Перед законной отставкой отца направили дослуживать в Дубну, и уже там, оперившись, научившись одним стремительным движением красить губы и подводить глаза, Риточка осознала, что ничуть не похожа ни на своего отца-полковника, поседевшего бровями и отрастившего положенное брюшко, ни на мать – полковничью жену, в пандан отцу раздобревшую к своим пятидесяти годам и страдающую от болей головных, суставных, сердечных и даже чуть посвистывающую грудью в преддверии надвигающейся астмы.
Зачем они назвали ее Маргаритой, Маргаритой Ивановной? От простоты душевной? Отсутствия фантазии? В честь папиной прабабушки – кстати, по словам родных, тоже рыжей, как солнце, и вечно смеющейся без всякого повода?
Она не обижалась на них за Маргариту. У меня цветочное имя – с детства говорила Риточка, загадочно улыбаясь, я – маргаритка и люблю воду и солнце.
Она оторвалась в секунду, как пуговица, висящая на одной нитке, отскочила в мгновение и закружилась в потоке событий, оказавшись естественной частичкой водоворота, что кружит в Москве всех молодых и приехавших недавно, ищущих свою Планиду, Фемиду и Мимикриду одновременно. В ее жилах забурлила кока-кола. В ее очаровательном ротике поселились сестрички Dirol в сапогах и со шлангами в руках. В ее животике переваривались нольпроцентные йогурты, богатые бактериями. Опутанная проводами, по которым в уши течет первосортный рэп, жующая и переваривающая, она двинулась по московским тропам в сторону счастья. Она даже иногда щекотала Этот Город за бархатное брюшко и заглядывала в его малиновые смеющиеся глаза, как вдруг с размаха натолкнулась на Нору, такую твердую, холодную, инородную. Она ударилась об нее и от удара остановилась, конечно, по привычке улыбнувшись и обдав ту светом своих ореховых глаз. Она глотнула ее темноты и тяжести, но, как это обычно бывало при таких встречах, ее не замутило, и в желудке у нее не образовался змеиный ком, а напротив, брызнул из головы новый синеватый свет, и какая-то другая сила заискрилась, заискрилась…
Что ты говоришь, Ниночка?
Нора стояла на кухне лицом к окну, глубоко затягивалась и пыталась расслышать в телефоне Ниночкины добрые вопросы и пожелания.
Да ничего себе живем, Ниночка. Что Павел? Да нет, ничего специального, все как всегда, январско-февральское затишье и от этого же буря. Она сидела на кухне – большой, просторной, светлой, перед толстой папкой бумаг-экспертиз, заключенных в жесткие формы бланков, где были надежды и сомнения относительно одного из недавно обнаруженных рисунков Врубеля: линии как будто его, но сюжет невозможный для даты, для периода безумия, в котором он находился в тот год, почти не покидая стен клиники. Неужели он мог сразу вслед за портретом Брюсова начертать полурасстегнутый женский сапог и край цветастого платья, невозмутимый вид снизу, годящийся разве что позднему периоду Климта, столь любимого придумщиками рекламы колготок и белья?..

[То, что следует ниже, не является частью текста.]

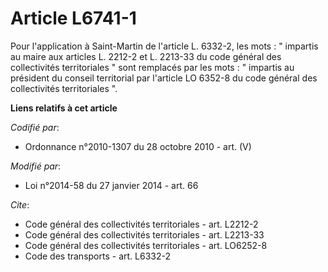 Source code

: # Article L6741-1

Pour l'application à Saint-Martin de l'article L. 6332-2, les mots : " impartis au maire aux articles L. 2212-2 et L. 2213-33
du code général des collectivités territoriales " sont remplacés par les mots : " impartis au président du conseil
territorial par l'article LO 6352-8 du code général des collectivités territoriales ".

**Liens relatifs à cet article**

_Codifié par_:

  - Ordonnance n°2010-1307 du 28 octobre 2010 - art. (V)

_Modifié par_:

  - Loi n°2014-58 du 27 janvier 2014 - art. 66

_Cite_:

  - Code général des collectivités territoriales - art. L2212-2
  - Code général des collectivités territoriales - art. L2213-33
  - Code général des collectivités territoriales - art. LO6252-8
  - Code des transports - art. L6332-2

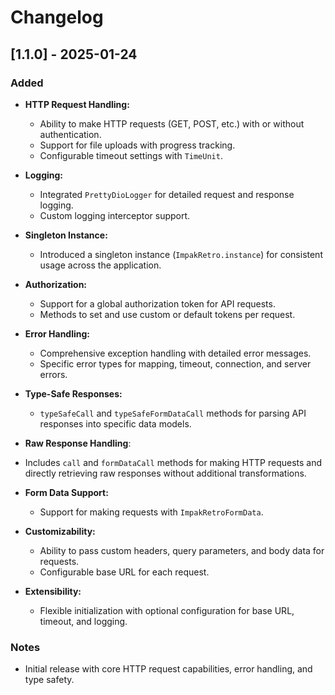 # Changelog

## [1.1.0] - 2025-01-24
### Added
- **HTTP Request Handling:**
    - Ability to make HTTP requests (GET, POST, etc.) with or without authentication.
    - Support for file uploads with progress tracking.
    - Configurable timeout settings with `TimeUnit`.

- **Logging:**
    - Integrated `PrettyDioLogger` for detailed request and response logging.
    - Custom logging interceptor support.

- **Singleton Instance:**
    - Introduced a singleton instance (`ImpakRetro.instance`) for consistent usage across the application.

- **Authorization:**
    - Support for a global authorization token for API requests.
    - Methods to set and use custom or default tokens per request.

- **Error Handling:**
    - Comprehensive exception handling with detailed error messages.
    - Specific error types for mapping, timeout, connection, and server errors.

- **Type-Safe Responses:**
    - `typeSafeCall` and `typeSafeFormDataCall` methods for parsing API responses into specific data models.

- **Raw Response Handling**: 
- Includes `call` and `formDataCall` methods for making HTTP requests and directly retrieving raw responses without additional transformations.

- **Form Data Support:**
    - Support for making requests with `ImpakRetroFormData`.

- **Customizability:**
    - Ability to pass custom headers, query parameters, and body data for requests.
    - Configurable base URL for each request.

- **Extensibility:**
    - Flexible initialization with optional configuration for base URL, timeout, and logging.

### Notes
- Initial release with core HTTP request capabilities, error handling, and type safety.

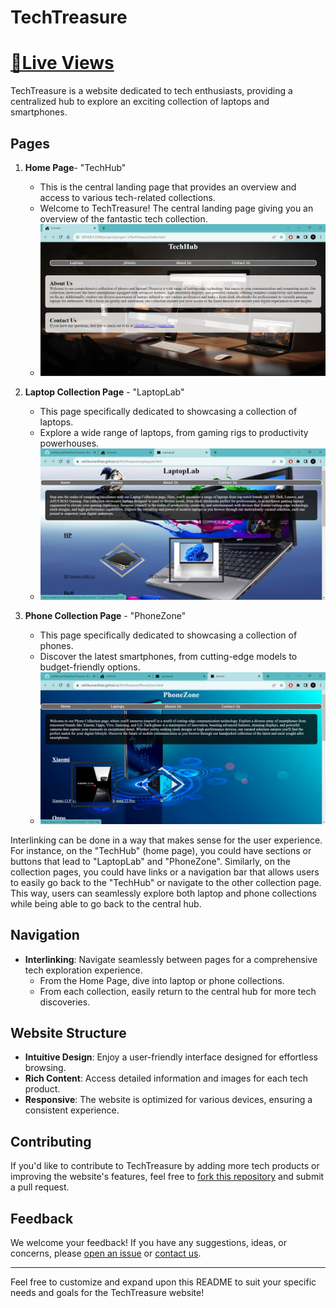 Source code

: # TechTreasure
#  [📌Live Views](https://sahilkumardhala.github.io/TechTreasure/)

TechTreasure is a website dedicated to tech enthusiasts, providing a centralized hub to explore an exciting collection of laptops and smartphones.

## Pages

1. **Home Page**- "TechHub"
   - This is the central landing page that provides an overview and access to various tech-related collections.
   - Welcome to TechTreasure! The central landing page giving you an overview of the fantastic tech collection.
   - ![TechHub](https://github.com/sahilkumardhala/TechTreasure/blob/main/TechHub.jpg)

2. **Laptop Collection Page** - "LaptopLab"
   - This page specifically dedicated to showcasing a collection of laptops.
   - Explore a wide range of laptops, from gaming rigs to productivity powerhouses.
   - ![TechHub](https://github.com/sahilkumardhala/TechTreasure/blob/main/LaptopLab.jpg)

3. **Phone Collection Page** - "PhoneZone"
   - This page specifically dedicated to showcasing a collection of phones.
   - Discover the latest smartphones, from cutting-edge models to budget-friendly options.
   - ![TechHub](https://github.com/sahilkumardhala/TechTreasure/blob/main/PhoneZone.jpg)

Interlinking can be done in a way that makes sense for the user experience. For instance, on the "TechHub" (home page), you could have sections or buttons that lead to "LaptopLab" and "PhoneZone". Similarly, on the collection pages, you could have links or a navigation bar that allows users to easily go back to the "TechHub" or navigate to the other collection page. This way, users can seamlessly explore both laptop and phone collections while being able to go back to the central hub.

## Navigation

- **Interlinking**: Navigate seamlessly between pages for a comprehensive tech exploration experience.
  - From the Home Page, dive into laptop or phone collections.
  - From each collection, easily return to the central hub for more tech discoveries.

## Website Structure

- **Intuitive Design**: Enjoy a user-friendly interface designed for effortless browsing.
- **Rich Content**: Access detailed information and images for each tech product.
- **Responsive**: The website is optimized for various devices, ensuring a consistent experience.

## Contributing

If you'd like to contribute to TechTreasure by adding more tech products or improving the website's features, feel free to [fork this repository](https://github.com/sahilkumardhala/TechTreasure) and submit a pull request.

## Feedback

We welcome your feedback! If you have any suggestions, ideas, or concerns, please [open an issue](https://github.com/sahilkumardhala/TechTreasure/issues) or [contact us](mailto:sahildhala123@gmail.com).

---

Feel free to customize and expand upon this README to suit your specific needs and goals for the TechTreasure website!
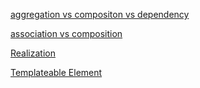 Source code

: [aggregation vs compositon vs dependency](https://stackoverflow.com/questions/1644273/what-is-the-difference-between-aggregation-composition-and-dependency)

[association vs composition](https://stackoverflow.com/questions/6086718/uml-association-vs-composition-and-detail-level)

[Realization](https://www.uml-diagrams.org/realization.html)

[Templateable Element](https://www.uml-diagrams.org/template.html)
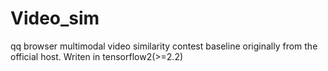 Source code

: # Video_sim
qq browser multimodal video similarity contest
baseline originally from the official host.
Writen in tensorflow2(>=2.2)
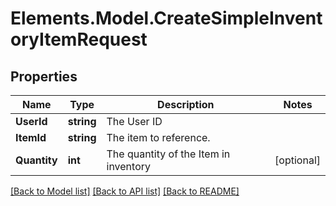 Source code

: # Elements.Model.CreateSimpleInventoryItemRequest

## Properties

Name | Type | Description | Notes
------------ | ------------- | ------------- | -------------
**UserId** | **string** | The User ID | 
**ItemId** | **string** | The item to reference. | 
**Quantity** | **int** | The quantity of the Item in inventory | [optional] 

[[Back to Model list]](../README.md#documentation-for-models) [[Back to API list]](../README.md#documentation-for-api-endpoints) [[Back to README]](../README.md)

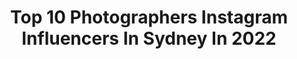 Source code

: ---
title: Top 10 Photographers Instagram Influencers In Sydney In 2022
description: >-
  Find top photographers Instagram influencers in Sydney in 2022. Most popular hashtags: #tlpicks #seeaustralia #voyaged.
platform: Instagram
hits: 162
text_top: Identify the best Instagram accounts on inBeat.
text_bottom: Our platform aggregates 162 Instagram influencers like this in Sydney, Australia for you to contact.
profiles:
  - username: "nicolebentleyphoto"
    fullname: >-
      Nicole Bentley
    bio: >-
      Photographer. Sydney. All photos ©. Represented by M.A.P Sydney
    location: "Australia"
    followers: 19480
    engagement: 449
    commentsToLikes: 0.022976
    id: ck13bny9uwbqc0i1972kldllz
    verified: false
    hashtags: "#aussiebrand, #peace, #newlook, #salom"
  - username: "benm_photo"
    fullname: >-
      Benjamin Patrick
    bio: >-
      photographer- Sydney, Gold Coast, Bali DM for rates and bookings 📍syd
    location: "Australia"
    followers: 32094
    engagement: 119
    commentsToLikes: 0.015796
    id: ck5hkl5fbimcl0i11s84ybc9j
    verified: false
    hashtags: ""
  - username: "amymercer.photos"
    fullname: >-
      Amy Mercer
    bio: >-
      𝙶𝚛𝚎𝚊𝚝 𝚝𝚑𝚒𝚗𝚐𝚜 𝚗𝚎𝚟𝚎𝚛 𝚌𝚊𝚖𝚎 𝚏𝚛𝚘𝚖 𝚌𝚘𝚖𝚏𝚘𝚛𝚝 𝚣𝚘𝚗𝚎𝚜 ☽ | Nature Photographer | Sydney, Australia | ♡ Giveaway at 7K ♡ WEBSITE LIVE! SHOP NOW!☟
    location: "Australia"
    followers: 6569
    engagement: 884
    commentsToLikes: 0.097198
    id: ck15ttuc1jvao0i19er3hfgmj
    verified: false
    hashtags: "#ausgeo, #dronemperors, #beachlife, #ausphotomag"
  - username: "oli.coulthard"
    fullname: >-
      DOP // Photographer Sydney Aus
    bio: >-
      Taking bookings - info@olicoulthard.co Automotive /\ Lifestyle /\ Fashion
    location: "Australia"
    followers: 21009
    engagement: 462
    commentsToLikes: 0.026142
    id: ck0vwypycw91x0i1935bvnuys
    verified: false
    hashtags: "#getcreativewithporsche, #mercedesbenzau, #mbmoments, #mercedesbenz"
  - username: "jenwijayaphotography"
    fullname: >-
      Jen Wijaya 📷
    bio: >-
      Fashion & Beauty Photographer 📍Sydney / Canberra Other work: @jenniferchanphoto
    location: "Australia"
    followers: 7616
    engagement: 300
    commentsToLikes: 0.083688
    id: ck0tw5jree44x0i193fi9zgsy
    verified: false
    hashtags: ""
  - username: "katarinacvetko"
    fullname: >-
      KAT
    bio: >-
      Full Time Raver / Part Time Photographer 📍 Sydney, AUS
    location: "Australia"
    followers: 24953
    engagement: 915
    commentsToLikes: 0.018953
    id: ck5hefxf2sp9j0i116uorcgs6
    verified: false
    hashtags: "#epik, #kooutdoor, #dreamfieldsmexico, #lasers"
  - username: "issydphoto"
    fullname: >-
      Isabella  ✨
    bio: >-
      🐠 Ocean lover 📸 Aerial and land photographer 📍 Sydney to Gold Coast Prints available 👇
    location: "Australia"
    followers: 21627
    engagement: 522
    commentsToLikes: 0.048156
    id: ck1394nelji4b0i19bx6t1ipo
    verified: false
    hashtags: "#destinationgoldcoast, #manfrotto, #featuremeteds, #currumbin"
  - username: "droneinspo"
    fullname: >-
      𝐃𝐑𝐎𝐍𝐄𝐈𝐍𝐒𝐏𝐎 | Australia 🚁
    bio: >-
      Matt 🙋🏼‍♂️ Adventure & Lifestyle Photographer From @Sydney, Australia Get in touch ⤵ ✉︎ droneinspo@gmail.com
    location: "Australia"
    followers: 11028
    engagement: 457
    commentsToLikes: 0.109937
    id: ck0vwjbj7u38g0i19klol3598
    verified: false
    hashtags: "#9gag, #drone, #balilife, #nakedplanet"
  - username: "demas"
    fullname: >-
      Demas Rusli
    bio: >-
      Photographer/Designer - Sydney, AU 📮 hello@demasrusli.com 👥 @529podcast @globalnightsquad 👇🏻 Youtube: How to Create a CINEMAGRAPH
    location: "Australia"
    followers: 368554
    engagement: 362
    commentsToLikes: 0.025239
    id: ck0tuggnm71p40i1930x0og6o
    verified: true
    hashtags: "#eclectic, #agameoftones, #streets, #designboom"
  - username: "leontydelighet"
    fullname: >-
      Leon Chen
    bio: >-
      Photographer in SYDNEY, AUSTRALIA📍 info@leonchenphoto.com
    location: "Australia"
    followers: 29635
    engagement: 198
    commentsToLikes: 0.021057
    id: ck6trbkf9y1g80j71zru5x61j
    verified: false
    hashtags: "#distillery, #imaginarymagnitude, #gominimalmag, #portbox"
--- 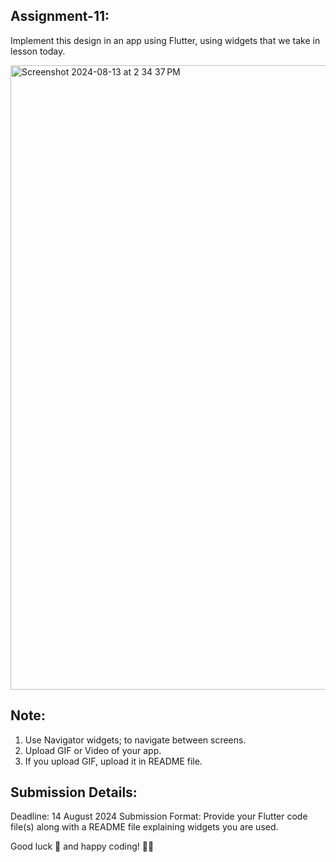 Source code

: ## Assignment-11:
Implement this design in an app using Flutter, using widgets that we take in lesson today.

<img width="999" alt="Screenshot 2024-08-13 at 2 34 37 PM" src="https://github.com/user-attachments/assets/01f8f410-7ff3-4e4a-ba39-e32ca1b3959f">


## Note:
1. Use Navigator widgets; to navigate between screens.
2. Upload GIF or Video of your app.
3. If you upload GIF, upload it in README file.


## Submission Details:
Deadline: 14 August 2024
Submission Format: Provide your Flutter code file(s) along with a README file explaining widgets you are used.

Good luck 🚀
and happy coding! 🧑‍💻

«Это прекрасная работа руки мастера», – писали одни. «Неумелая графика, образчик которой мы наблюдаем здесь, не может принадлежать не только руке Врубеля, но и ничьей руке вообще», – заключал другой. Аргументы дрались на шпагах.
Нина о чем-то беспокоилась. Она подолгу замолкала между вопросами, и Нора, продолжавшая курить одну сигарету за другой, по своему обыкновению никак не помогала ей заполнять неловкие паузы между репликами.
Как Анечка?
Голос Норы сделался тонюсеньким. Она почти что пищала в ответ – так делалось всегда, когда она испытывала боль или волнение. А после, пропищав положенные две-три фразы, она вдруг всхлипывала и могла потом долго и беззвучно плакать, омывая смуглое лицо реками слез, течение которых уносило прочь ее мысли.
Анечка очень плохо, – пропищала она.
Что случилось? Скажи мне, я чувствую что-то неладное…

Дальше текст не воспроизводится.